_Activity_:
Repeat the following entries verbatim, apart from the pictures.

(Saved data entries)
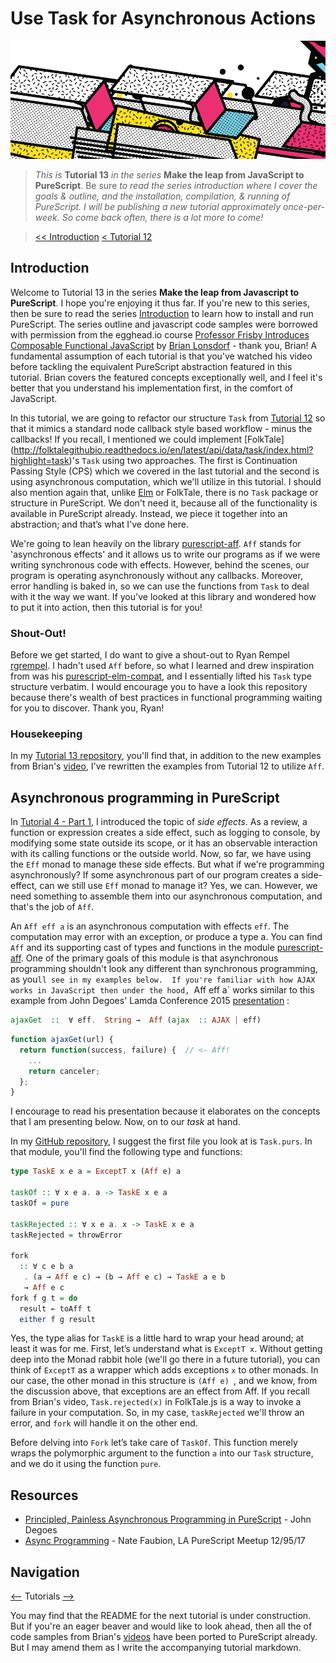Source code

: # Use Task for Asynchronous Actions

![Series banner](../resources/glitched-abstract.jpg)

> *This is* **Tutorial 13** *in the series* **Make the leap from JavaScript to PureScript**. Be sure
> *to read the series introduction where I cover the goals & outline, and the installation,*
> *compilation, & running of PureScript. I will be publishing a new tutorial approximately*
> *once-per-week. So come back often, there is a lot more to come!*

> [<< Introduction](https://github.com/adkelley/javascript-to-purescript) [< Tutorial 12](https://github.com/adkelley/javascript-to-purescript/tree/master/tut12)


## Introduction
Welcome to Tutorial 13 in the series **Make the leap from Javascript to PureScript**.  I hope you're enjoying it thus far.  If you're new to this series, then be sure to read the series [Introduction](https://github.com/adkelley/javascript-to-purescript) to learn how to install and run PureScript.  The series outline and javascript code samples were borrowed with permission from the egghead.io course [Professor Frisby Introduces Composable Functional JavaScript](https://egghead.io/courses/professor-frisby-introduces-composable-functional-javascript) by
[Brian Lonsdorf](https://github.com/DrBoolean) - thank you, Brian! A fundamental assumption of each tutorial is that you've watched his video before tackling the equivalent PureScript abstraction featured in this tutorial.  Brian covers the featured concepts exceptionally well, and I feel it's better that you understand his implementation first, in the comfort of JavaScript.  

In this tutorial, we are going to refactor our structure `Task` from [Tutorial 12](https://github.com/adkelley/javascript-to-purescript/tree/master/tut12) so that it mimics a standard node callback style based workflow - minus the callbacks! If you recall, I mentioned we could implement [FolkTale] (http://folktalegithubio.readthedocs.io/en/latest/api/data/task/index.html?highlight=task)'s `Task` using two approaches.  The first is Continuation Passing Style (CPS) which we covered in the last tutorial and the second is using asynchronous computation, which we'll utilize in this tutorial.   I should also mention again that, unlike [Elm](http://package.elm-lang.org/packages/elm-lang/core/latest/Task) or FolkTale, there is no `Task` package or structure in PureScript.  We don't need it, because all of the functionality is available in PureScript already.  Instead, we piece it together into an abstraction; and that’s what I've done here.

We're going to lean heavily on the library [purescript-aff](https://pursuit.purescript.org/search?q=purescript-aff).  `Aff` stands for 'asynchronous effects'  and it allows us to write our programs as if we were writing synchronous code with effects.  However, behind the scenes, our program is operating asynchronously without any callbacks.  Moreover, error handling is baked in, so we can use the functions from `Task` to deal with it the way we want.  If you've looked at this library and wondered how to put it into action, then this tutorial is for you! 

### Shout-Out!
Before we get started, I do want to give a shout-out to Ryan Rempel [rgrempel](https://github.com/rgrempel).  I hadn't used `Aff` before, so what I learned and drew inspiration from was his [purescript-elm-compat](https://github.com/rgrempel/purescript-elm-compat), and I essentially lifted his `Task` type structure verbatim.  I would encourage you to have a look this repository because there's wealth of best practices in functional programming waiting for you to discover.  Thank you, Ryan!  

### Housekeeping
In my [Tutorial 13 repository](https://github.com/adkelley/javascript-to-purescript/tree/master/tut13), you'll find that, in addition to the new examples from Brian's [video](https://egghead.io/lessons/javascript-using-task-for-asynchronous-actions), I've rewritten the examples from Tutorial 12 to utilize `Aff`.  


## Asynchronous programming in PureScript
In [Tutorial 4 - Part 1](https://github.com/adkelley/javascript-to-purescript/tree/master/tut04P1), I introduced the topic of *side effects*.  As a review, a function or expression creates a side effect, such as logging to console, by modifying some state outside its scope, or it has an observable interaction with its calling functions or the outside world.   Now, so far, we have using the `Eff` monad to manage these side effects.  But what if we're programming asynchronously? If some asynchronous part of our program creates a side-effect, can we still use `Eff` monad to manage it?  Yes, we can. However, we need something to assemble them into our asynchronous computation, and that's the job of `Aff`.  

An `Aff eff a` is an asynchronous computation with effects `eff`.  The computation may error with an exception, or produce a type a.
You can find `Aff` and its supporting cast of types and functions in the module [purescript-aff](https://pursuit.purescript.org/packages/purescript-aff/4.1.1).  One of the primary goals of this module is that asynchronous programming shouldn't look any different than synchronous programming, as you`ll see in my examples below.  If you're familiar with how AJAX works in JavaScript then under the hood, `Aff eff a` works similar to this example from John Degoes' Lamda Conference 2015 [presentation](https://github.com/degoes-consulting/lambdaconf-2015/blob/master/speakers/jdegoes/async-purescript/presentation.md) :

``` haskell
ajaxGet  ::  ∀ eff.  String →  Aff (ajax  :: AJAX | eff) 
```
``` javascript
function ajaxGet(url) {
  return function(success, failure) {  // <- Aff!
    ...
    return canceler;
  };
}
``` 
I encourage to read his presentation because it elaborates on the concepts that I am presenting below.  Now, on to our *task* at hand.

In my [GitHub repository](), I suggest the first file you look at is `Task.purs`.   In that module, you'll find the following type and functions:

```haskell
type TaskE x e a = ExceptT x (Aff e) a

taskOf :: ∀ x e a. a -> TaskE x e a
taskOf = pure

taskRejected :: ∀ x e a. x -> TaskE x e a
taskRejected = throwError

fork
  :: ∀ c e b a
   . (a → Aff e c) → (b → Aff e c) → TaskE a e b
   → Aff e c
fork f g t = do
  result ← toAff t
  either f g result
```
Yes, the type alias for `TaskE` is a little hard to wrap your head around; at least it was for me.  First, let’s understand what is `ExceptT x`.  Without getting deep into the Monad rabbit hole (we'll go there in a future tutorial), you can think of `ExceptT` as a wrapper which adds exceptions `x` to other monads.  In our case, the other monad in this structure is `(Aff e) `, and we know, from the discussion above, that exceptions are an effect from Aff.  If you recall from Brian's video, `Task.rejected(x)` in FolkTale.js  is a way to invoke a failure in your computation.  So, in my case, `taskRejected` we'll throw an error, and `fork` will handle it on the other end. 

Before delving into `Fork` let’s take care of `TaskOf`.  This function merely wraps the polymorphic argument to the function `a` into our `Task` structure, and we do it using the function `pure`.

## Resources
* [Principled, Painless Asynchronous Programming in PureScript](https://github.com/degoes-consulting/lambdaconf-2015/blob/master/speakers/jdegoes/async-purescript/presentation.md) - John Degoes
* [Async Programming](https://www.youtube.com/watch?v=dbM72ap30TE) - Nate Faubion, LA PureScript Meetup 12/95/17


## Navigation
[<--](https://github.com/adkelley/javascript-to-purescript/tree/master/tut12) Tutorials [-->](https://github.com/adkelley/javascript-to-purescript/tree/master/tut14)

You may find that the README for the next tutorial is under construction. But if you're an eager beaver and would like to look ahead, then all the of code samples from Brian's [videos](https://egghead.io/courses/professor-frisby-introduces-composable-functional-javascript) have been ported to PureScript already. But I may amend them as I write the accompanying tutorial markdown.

_Solved exercise_:
Source code

: # Use Task for Asynchronous Actions

![Series banner](../resources/glitched-abstract.jpg)

> *This is* **Tutorial 13** *in the series* **Make the leap from JavaScript to PureScript**. Be sure
> *to read the series introduction where I cover the goals & outline, and the installation,*
> *compilation, & running of PureScript. I will be publishing a new tutorial approximately*
> *once-per-week. So come back often, there is a lot more to come!*

> [<< Introduction](https://github.com/adkelley/javascript-to-purescript) [< Tutorial 12](https://github.com/adkelley/javascript-to-purescript/tree/master/tut12)


## Introduction
Welcome to Tutorial 13 in the series **Make the leap from Javascript to PureScript**.  I hope you're enjoying it thus far.  If you're new to this series, then be sure to read the series [Introduction](https://github.com/adkelley/javascript-to-purescript) to learn how to install and run PureScript.  The series outline and javascript code samples were borrowed with permission from the egghead.io course [Professor Frisby Introduces Composable Functional JavaScript](https://egghead.io/courses/professor-frisby-introduces-composable-functional-javascript) by
[Brian Lonsdorf](https://github.com/DrBoolean) - thank you, Brian! A fundamental assumption of each tutorial is that you've watched his video before tackling the equivalent PureScript abstraction featured in this tutorial.  Brian covers the featured concepts exceptionally well, and I feel it's better that you understand his implementation first, in the comfort of JavaScript.  

In this tutorial, we are going to refactor our structure `Task` from [Tutorial 12](https://github.com/adkelley/javascript-to-purescript/tree/master/tut12) so that it mimics a standard node callback style based workflow - minus the callbacks! If you recall, I mentioned we could implement [FolkTale] (http://folktalegithubio.readthedocs.io/en/latest/api/data/task/index.html?highlight=task)'s `Task` using two approaches.  The first is Continuation Passing Style (CPS) which we covered in the last tutorial and the second is using asynchronous computation, which we'll utilize in this tutorial.   I should also mention again that, unlike [Elm](http://package.elm-lang.org/packages/elm-lang/core/latest/Task) or FolkTale, there is no `Task` package or structure in PureScript.  We don't need it, because all of the functionality is available in PureScript already.  Instead, we piece it together into an abstraction; and that’s what I've done here.

We're going to lean heavily on the library [purescript-aff](https://pursuit.purescript.org/search?q=purescript-aff).  `Aff` stands for 'asynchronous effects'  and it allows us to write our programs as if we were writing synchronous code with effects.  However, behind the scenes, our program is operating asynchronously without any callbacks.  Moreover, error handling is baked in, so we can use the functions from `Task` to deal with it the way we want.  If you've looked at this library and wondered how to put it into action, then this tutorial is for you! 

### Shout-Out!
Before we get started, I do want to give a shout-out to Ryan Rempel [rgrempel](https://github.com/rgrempel).  I hadn't used `Aff` before, so what I learned and drew inspiration from was his [purescript-elm-compat](https://github.com/rgrempel/purescript-elm-compat), and I essentially lifted his `Task` type structure verbatim.  I would encourage you to have a look this repository because there's wealth of best practices in functional programming waiting for you to discover.  Thank you, Ryan!  

### Housekeeping
In my [Tutorial 13 repository](https://github.com/adkelley/javascript-to-purescript/tree/master/tut13), you'll find that, in addition to the new examples from Brian's [video](https://egghead.io/lessons/javascript-using-task-for-asynchronous-actions), I've rewritten the examples from Tutorial 12 to utilize `Aff`.  


## Asynchronous programming in PureScript
In [Tutorial 4 - Part 1](https://github.com/adkelley/javascript-to-purescript/tree/master/tut04P1), I introduced the topic of *side effects*.  As a review, a function or expression creates a side effect, such as logging to console, by modifying some state outside its scope, or it has an observable interaction with its calling functions or the outside world.   Now, so far, we have using the `Eff` monad to manage these side effects.  But what if we're programming asynchronously? If some asynchronous part of our program creates a side-effect, can we still use `Eff` monad to manage it?  Yes, we can. However, we need something to assemble them into our asynchronous computation, and that's the job of `Aff`.  

An `Aff eff a` is an asynchronous computation with effects `eff`.  The computation may error with an exception, or produce a type a.
You can find `Aff` and its supporting cast of types and functions in the module [purescript-aff](https://pursuit.purescript.org/packages/purescript-aff/4.1.1).  One of the primary goals of this module is that asynchronous programming shouldn't look any different than synchronous programming, as you`ll see in my examples below.  If you're familiar with how AJAX works in JavaScript then under the hood, `Aff eff a` works similar to this example from John Degoes' Lamda Conference 2015 [presentation](https://github.com/degoes-consulting/lambdaconf-2015/blob/master/speakers/jdegoes/async-purescript/presentation.md) :

``` haskell
ajaxGet  ::  ∀ eff.  String →  Aff (ajax  :: AJAX | eff) 
```
``` javascript
function ajaxGet(url) {
  return function(success, failure) {  // <- Aff!
    ...
    return canceler;
  };
}
``` 
I encourage to read his presentation because it elaborates on the concepts that I am presenting below.  Now, on to our *task* at hand.

In my [GitHub repository](), I suggest the first file you look at is `Task.purs`.   In that module, you'll find the following type and functions:

```haskell
type TaskE x e a = ExceptT x (Aff e) a

taskOf :: ∀ x e a. a -> TaskE x e a
taskOf = pure

taskRejected :: ∀ x e a. x -> TaskE x e a
taskRejected = throwError

fork
  :: ∀ c e b a
   . (a → Aff e c) → (b → Aff e c) → TaskE a e b
   → Aff e c
fork f g t = do
  result ← toAff t
  either f g result
```
Yes, the type alias for `TaskE` is a little hard to wrap your head around; at least it was for me.  First, let’s understand what is `ExceptT x`.  Without getting deep into the Monad rabbit hole (we'll go there in a future tutorial), you can think of `ExceptT` as a wrapper which adds exceptions `x` to other monads.  In our case, the other monad in this structure is `(Aff e) `, and we know, from the discussion above, that exceptions are an effect from Aff.  If you recall from Brian's video, `Task.rejected(x)` in FolkTale.js  is a way to invoke a failure in your computation.  So, in my case, `taskRejected` we'll throw an error, and `fork` will handle it on the other end. 

Before delving into `Fork` let’s take care of `TaskOf`.  This function merely wraps the polymorphic argument to the function `a` into our `Task` structure, and we do it using the function `pure`.

## Resources
* [Principled, Painless Asynchronous Programming in PureScript](https://github.com/degoes-consulting/lambdaconf-2015/blob/master/speakers/jdegoes/async-purescript/presentation.md) - John Degoes
* [Async Programming](https://www.youtube.com/watch?v=dbM72ap30TE) - Nate Faubion, LA PureScript Meetup 12/95/17


## Navigation
[<--](https://github.com/adkelley/javascript-to-purescript/tree/master/tut12) Tutorials [-->](https://github.com/adkelley/javascript-to-purescript/tree/master/tut14)

You may find that the README for the next tutorial is under construction. But if you're an eager beaver and would like to look ahead, then all the of code samples from Brian's [videos](https://egghead.io/courses/professor-frisby-introduces-composable-functional-javascript) have been ported to PureScript already. But I may amend them as I write the accompanying tutorial markdown.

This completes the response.